What this task involves:
Output the line containing "Copy manager is", then every remaining line of the entries below, exactly as written and with no other text.

**** Records supplied

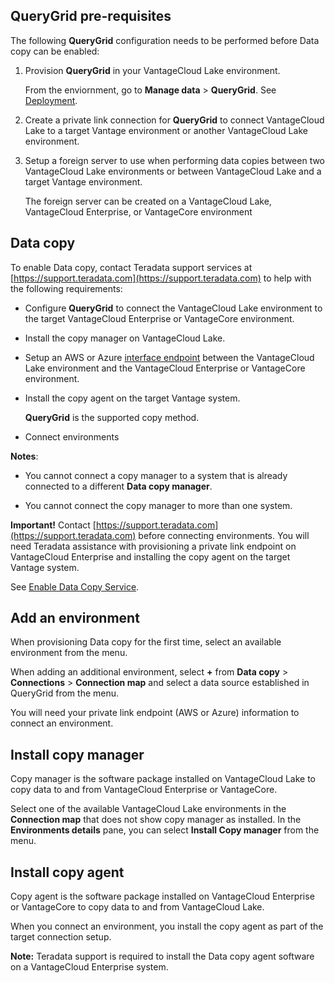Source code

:## QueryGrid pre-requisites


The following **QueryGrid** configuration needs to be performed before Data copy can be enabled:

1.  Provision **QueryGrid** in your VantageCloud Lake environment.

    From the enviornment, go to **Manage data** > **QueryGrid**. See [Deployment](wrw1640282047881.md).


1.  Create a private link connection for **QueryGrid** to connect VantageCloud Lake to a target Vantage environment or another VantageCloud Lake environment.


1.  Setup a foreign server to use when performing data copies between two VantageCloud Lake environments or between VantageCloud Lake and a target Vantage environment.

    The foreign server can be created on a VantageCloud Lake, VantageCloud Enterprise, or VantageCore environment


## Data copy


To enable Data copy, contact Teradata support services at [https://support.teradata.com](https://support.teradata.com) to help with the following requirements:

-   Configure **QueryGrid** to connect the VantageCloud Lake environment to the target VantageCloud Enterprise or VantageCore environment.


-   Install the copy manager on VantageCloud Lake.


-   Setup an AWS or Azure [interface endpoint](dvp1707442265467.md) between the VantageCloud Lake environment and the VantageCloud Enterprise or VantageCore environment.


-   Install the copy agent on the target Vantage system.

    **QueryGrid** is the supported copy method.


-   Connect environments


**Notes**:

-   You cannot connect a copy manager to a system that is already connected to a different **Data copy manager**.


-   You cannot connect the copy manager to more than one system.


**Important!** Contact [https://support.teradata.com](https://support.teradata.com) before connecting environments. You will need Teradata assistance with provisioning a private link endpoint on VantageCloud Enterprise and installing the copy agent on the target Vantage system.

See [Enable Data Copy Service](https://docs.teradata.com/access/sources/dita/topic?dita:topicPath=zmv1694773546514.dita&utm_source=console&utm_medium=iph).

## Add an environment


When provisioning Data copy for the first time, select an available environment from the menu.

When adding an additional environment, select **+** from **Data copy** > **Connections** > **Connection map** and select a data source established in QueryGrid from the menu.

You will need your private link endpoint (AWS or Azure) information to connect an environment.

## Install copy manager


Copy manager is the software package installed on VantageCloud Lake to copy data to and from VantageCloud Enterprise or VantageCore.

Select one of the available VantageCloud Lake environments in the **Connection map** that does not show copy manager as installed. In the **Environments details** pane, you can select **Install Copy manager** from the menu.

## Install copy agent


Copy agent is the software package installed on VantageCloud Enterprise or VantageCore to copy data to and from VantageCloud Lake.

When you connect an environment, you install the copy agent as part of the target connection setup.

**Note:** Teradata support is required to install the Data copy agent software on a VantageCloud Enterprise system.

********

Result of this task:
Copy manager is the software package installed on VantageCloud Lake to copy data to and from VantageCloud Enterprise or VantageCore.

Select one of the available VantageCloud Lake environments in the **Connection map** that does not show copy manager as installed. In the **Environments details** pane, you can select **Install Copy manager** from the menu.

## Install copy agent


Copy agent is the software package installed on VantageCloud Enterprise or VantageCore to copy data to and from VantageCloud Lake.

When you connect an environment, you install the copy agent as part of the target connection setup.

**Note:** Teradata support is required to install the Data copy agent software on a VantageCloud Enterprise system.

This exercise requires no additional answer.